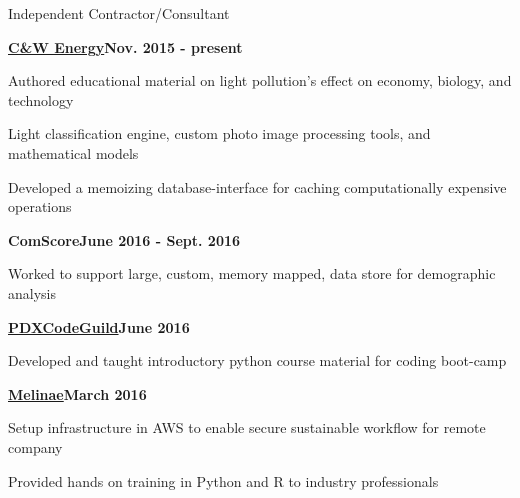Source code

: \documentclass{article}
\newenvironment{**mylist}[2]{
  \subsubsection*{#1\hfill\small#2}
  \small
  \begin{list}{}{}
   \setlength{\topsep}{0pt}
   \setlength{\itemsep}{1pt}
   \setlength{\parskip}{0pt}
   \setlength{\parsep}{0pt}}{\end{list}\normalsize}
\newcommand{\LU}[1]{\hspace{-1em}{\bf Languages Used : #1}}
\begin{document}
\begin{**mylist}{Independent \tabb Contractor/Consultant}{}
\item \hspace{-1em}
  \href{http://cwenergyusa.com/star-friendly/}{\bf{C\&W Energy}}\hfill{\bf{Nov. 2015 - present}}
\item Authored educational material on light pollution's effect on economy, biology, and technology
\item Light classification engine, custom photo image processing tools, and mathematical models
\item Developed a memoizing database-interface for caching computationally expensive operations
\item \hspace{-1em}
  {\bf{ComScore}}\hfill{\bf{June 2016 - Sept. 2016}}
\item Worked to support large, custom, memory mapped, data store for demographic analysis
\item \hspace{-1em}
  \href{http://pdxcodeguild.com/}{\bf{PDXCodeGuild}}\hfill{\bf{June 2016}}
\item Developed and taught introductory python course material for coding boot-camp
\item \hspace{-1em}
  \href{http://www.melinae.com/}{\bf{Melinae}}\hfill{\bf{March 2016}}
\item Setup infrastructure in AWS to enable secure sustainable workflow for remote company
\item Provided hands on training in Python and R to industry professionals
\item \LU{Python, R, AWS, PostgreSQL, Perl, C++}
\end{**mylist}
\end{document}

····················

» Exercise details
Print each entry shown above with exact wording and no pictures.

» Result
Source code

: \documentclass{article}
\newenvironment{**mylist}[2]{
  \subsubsection*{#1\hfill\small#2}
  \small
  \begin{list}{}{}
   \setlength{\topsep}{0pt}
   \setlength{\itemsep}{1pt}
   \setlength{\parskip}{0pt}
   \setlength{\parsep}{0pt}}{\end{list}\normalsize}
\newcommand{\LU}[1]{\hspace{-1em}{\bf Languages Used : #1}}
\begin{document}
\begin{**mylist}{Independent \tabb Contractor/Consultant}{}
\item \hspace{-1em}
  \href{http://cwenergyusa.com/star-friendly/}{\bf{C\&W Energy}}\hfill{\bf{Nov. 2015 - present}}
\item Authored educational material on light pollution's effect on economy, biology, and technology
\item Light classification engine, custom photo image processing tools, and mathematical models
\item Developed a memoizing database-interface for caching computationally expensive operations
\item \hspace{-1em}
  {\bf{ComScore}}\hfill{\bf{June 2016 - Sept. 2016}}
\item Worked to support large, custom, memory mapped, data store for demographic analysis
\item \hspace{-1em}
  \href{http://pdxcodeguild.com/}{\bf{PDXCodeGuild}}\hfill{\bf{June 2016}}
\item Developed and taught introductory python course material for coding boot-camp
\item \hspace{-1em}
  \href{http://www.melinae.com/}{\bf{Melinae}}\hfill{\bf{March 2016}}
\item Setup infrastructure in AWS to enable secure sustainable workflow for remote company
\item Provided hands on training in Python and R to industry professionals
\item \LU{Python, R, AWS, PostgreSQL, Perl, C++}
\end{**mylist}
\end{document}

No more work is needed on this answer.